Zarr
Added in version 3.4.
Driver short name
Zarr
Build dependencies
Built-in by default, but liblz4, libxz (lzma), libzstd and libblosc strongly recommended to get all compressors
Zarr is a format for the storage of chunked, compressed, N-dimensional arrays. This format is supported for read and write access, and using the traditional 2D raster API or the newer multidimensional API
The driver supports the Zarr V2 specification, and has experimental support for the in-progress Zarr V3 specification.
Warning
The current implementation of Zarr V3 before GDAL 3.8 is incompatible with the latest evolutions of the Zarr V3 specification. GDAL 3.8 is compatible with the Zarr V3 specification at date 2023-May-7, and is not interoperable with Zarr V3 datasets produced by earlier GDAL versions.

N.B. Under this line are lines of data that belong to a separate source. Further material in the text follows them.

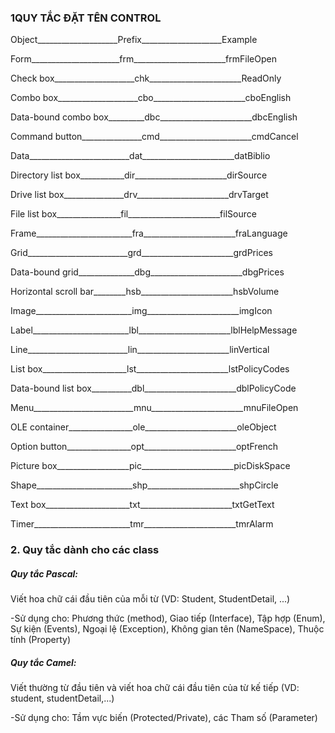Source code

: <p><h3>1QUY TẮC ĐẶT TÊN CONTROL</h3></p>
 
<p>Object____________________Prefix____________________Example</p>
<p>Form______________________frm_______________________frmFileOpen</p>
<p>Check box____________________chk_______________________ReadOnly</p>
<p>Combo box____________________cbo_______________________cboEnglish</p>
<p>Data-bound combo box_________dbc_______________________dbcEnglish</p>
<p>Command button_______________cmd_______________________cmdCancel</p>
<p>Data_________________________dat_______________________datBiblio</p>
<p>Directory list box___________dir_______________________dirSource</p>
<p>Drive list box_______________drv_______________________drvTarget</p>
<p>File list box________________fil_______________________filSource</p>
<p>Frame________________________fra_______________________fraLanguage</p>
<p>Grid_________________________grd_______________________grdPrices</p>
<p>Data-bound grid______________dbg_______________________dbgPrices</p>
<p>Horizontal scroll bar________hsb_______________________hsbVolume</p>
<p>Image________________________img_______________________imgIcon</p>
<p>Label________________________lbl_______________________lblHelpMessage</p>
<p>Line_________________________lin_______________________linVertical</p>
<p>List box_____________________lst_______________________lstPolicyCodes</p>
<p>Data-bound list box__________dbl_______________________dblPolicyCode</p>
<p>Menu_________________________mnu_______________________mnuFileOpen</p>
<p>OLE container________________ole_______________________oleObject</p>
<p>Option button________________opt_______________________optFrench</p>
<p>Picture box__________________pic_______________________picDiskSpace</p>
<p>Shape________________________shp_______________________shpCircle</p>
<p>Text box_____________________txt_______________________txtGetText</p>
<p>Timer________________________tmr_______________________tmrAlarm</p>
<p><h3>2. Quy tắc dành cho các class</h3></p>
 
<p><h5>Quy tắc Pascal:</h5></p> <p>Viết hoa chữ cái đầu tiên của mỗi từ (VD: Student, StudentDetail, ...)</p>
<p>-Sử dụng cho: Phương thức (method), Giao tiếp (Interface), Tập hợp (Enum), Sự kiện (Events), Ngoại lệ (Exception), Không gian tên (NameSpace), Thuộc tính (Property)</p>

<p><h5>Quy tắc Camel:</h5></p> <p>Viết thường từ đầu tiên và viết hoa chữ cái đầu tiên của từ kế tiếp (VD: student, studentDetail,...)</p>
<p>-Sử dụng cho: Tầm vực biến (Protected/Private), các Tham số (Parameter)</p>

Local and cloud storage (see GDAL Virtual File Systems (compressed, network hosted, etc...): /vsimem, /vsizip, /vsitar, /vsicurl, ...) are supported in read and write.
Driver capabilities
Supports Create()
This driver supports the GDALDriver::Create()
operation
Supports Georeferencing
This driver supports georeferencing
Supports multidimensional API
This driver supports the Multidimensional Raster Data Model
Supports VirtualIO
This driver supports virtual I/O operations (/vsimem/, etc.)
Concepts
A Zarr dataset is made of a hierarchy of nodes, with intermediate nodes being
groups (GDALGroup
), and leafs being arrays (GDALMDArray
).
Dataset name
For Zarr V2, the dataset name recognized by the Open() method of the driver is
a directory that contains a .zgroup
file, a .zarray
file or a
.zmetadata
file (consolidated metadata). For faster exploration,
the driver will use consolidated metadata by default when found.

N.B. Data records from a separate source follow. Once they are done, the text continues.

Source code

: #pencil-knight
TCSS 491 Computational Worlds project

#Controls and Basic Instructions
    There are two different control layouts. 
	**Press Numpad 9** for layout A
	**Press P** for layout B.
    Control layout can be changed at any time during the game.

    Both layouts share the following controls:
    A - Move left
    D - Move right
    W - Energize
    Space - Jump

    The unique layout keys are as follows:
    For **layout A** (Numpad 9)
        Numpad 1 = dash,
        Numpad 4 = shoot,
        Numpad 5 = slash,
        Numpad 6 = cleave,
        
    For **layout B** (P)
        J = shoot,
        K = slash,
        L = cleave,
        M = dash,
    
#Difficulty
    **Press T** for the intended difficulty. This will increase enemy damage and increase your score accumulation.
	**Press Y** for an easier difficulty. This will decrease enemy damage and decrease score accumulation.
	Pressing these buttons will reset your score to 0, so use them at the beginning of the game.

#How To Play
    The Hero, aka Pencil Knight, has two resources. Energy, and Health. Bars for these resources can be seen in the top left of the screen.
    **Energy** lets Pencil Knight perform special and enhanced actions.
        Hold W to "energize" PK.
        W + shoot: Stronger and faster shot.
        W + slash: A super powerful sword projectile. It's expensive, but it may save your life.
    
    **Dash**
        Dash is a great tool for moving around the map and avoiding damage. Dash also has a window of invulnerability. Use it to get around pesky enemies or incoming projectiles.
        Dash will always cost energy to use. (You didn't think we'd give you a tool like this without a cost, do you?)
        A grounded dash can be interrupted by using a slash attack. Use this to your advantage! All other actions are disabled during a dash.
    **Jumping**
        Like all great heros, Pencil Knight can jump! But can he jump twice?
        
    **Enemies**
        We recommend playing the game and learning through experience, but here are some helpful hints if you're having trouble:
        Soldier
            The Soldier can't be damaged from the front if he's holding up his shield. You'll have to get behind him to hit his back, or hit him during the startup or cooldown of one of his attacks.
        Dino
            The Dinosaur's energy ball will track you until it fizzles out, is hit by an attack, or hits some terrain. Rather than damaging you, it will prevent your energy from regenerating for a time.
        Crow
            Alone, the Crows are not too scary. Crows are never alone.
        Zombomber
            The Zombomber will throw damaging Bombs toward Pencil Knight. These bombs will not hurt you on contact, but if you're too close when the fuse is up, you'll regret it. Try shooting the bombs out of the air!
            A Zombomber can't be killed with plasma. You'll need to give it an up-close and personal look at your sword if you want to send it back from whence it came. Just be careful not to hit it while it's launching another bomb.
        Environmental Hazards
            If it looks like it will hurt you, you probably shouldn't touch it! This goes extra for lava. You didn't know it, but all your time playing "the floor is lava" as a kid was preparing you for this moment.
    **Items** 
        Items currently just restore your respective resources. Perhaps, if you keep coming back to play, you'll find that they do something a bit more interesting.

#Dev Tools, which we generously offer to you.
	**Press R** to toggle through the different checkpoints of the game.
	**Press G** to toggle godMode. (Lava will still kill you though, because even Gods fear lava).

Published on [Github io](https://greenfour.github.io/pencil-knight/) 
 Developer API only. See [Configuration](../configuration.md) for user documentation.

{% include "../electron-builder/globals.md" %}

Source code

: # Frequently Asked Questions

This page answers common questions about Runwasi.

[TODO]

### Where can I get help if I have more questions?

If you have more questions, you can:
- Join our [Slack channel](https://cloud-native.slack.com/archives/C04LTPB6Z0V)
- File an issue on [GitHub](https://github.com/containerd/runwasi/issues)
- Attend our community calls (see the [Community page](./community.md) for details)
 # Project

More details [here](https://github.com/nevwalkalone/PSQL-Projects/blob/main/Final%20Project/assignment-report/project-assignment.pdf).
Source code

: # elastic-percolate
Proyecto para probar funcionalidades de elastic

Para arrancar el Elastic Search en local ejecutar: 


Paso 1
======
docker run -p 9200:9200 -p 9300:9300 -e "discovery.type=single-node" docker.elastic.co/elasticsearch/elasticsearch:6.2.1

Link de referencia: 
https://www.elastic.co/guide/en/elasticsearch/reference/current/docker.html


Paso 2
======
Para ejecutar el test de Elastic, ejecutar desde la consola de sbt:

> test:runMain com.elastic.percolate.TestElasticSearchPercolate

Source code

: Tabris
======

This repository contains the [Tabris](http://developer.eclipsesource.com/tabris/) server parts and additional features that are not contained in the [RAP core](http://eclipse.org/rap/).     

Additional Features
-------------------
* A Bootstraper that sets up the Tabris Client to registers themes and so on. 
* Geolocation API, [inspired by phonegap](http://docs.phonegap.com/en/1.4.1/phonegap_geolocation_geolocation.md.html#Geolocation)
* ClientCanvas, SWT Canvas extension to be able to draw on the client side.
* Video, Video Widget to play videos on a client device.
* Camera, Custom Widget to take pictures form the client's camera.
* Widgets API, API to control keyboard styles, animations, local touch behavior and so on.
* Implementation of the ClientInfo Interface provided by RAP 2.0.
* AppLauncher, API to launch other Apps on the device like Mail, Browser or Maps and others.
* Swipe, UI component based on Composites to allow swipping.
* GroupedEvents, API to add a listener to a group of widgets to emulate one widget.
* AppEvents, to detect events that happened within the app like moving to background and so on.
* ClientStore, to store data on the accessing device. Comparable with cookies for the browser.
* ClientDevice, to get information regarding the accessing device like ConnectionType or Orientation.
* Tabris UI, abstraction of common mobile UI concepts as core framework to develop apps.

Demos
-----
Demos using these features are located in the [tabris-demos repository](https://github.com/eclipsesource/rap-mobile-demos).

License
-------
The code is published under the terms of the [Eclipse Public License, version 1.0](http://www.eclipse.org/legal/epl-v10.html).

For Zarr V3, the dataset name recognized by the Open() method of the driver is
a directory that contains a zarr.json
file (root of the dataset).
For datasets on file systems where file listing is not reliable, as often with
/vsicurl/, it is also possible to prefix the directory name with ZARR:
,
and it is necessary to surround the /vsicurl/-prefixed URL with double quotes.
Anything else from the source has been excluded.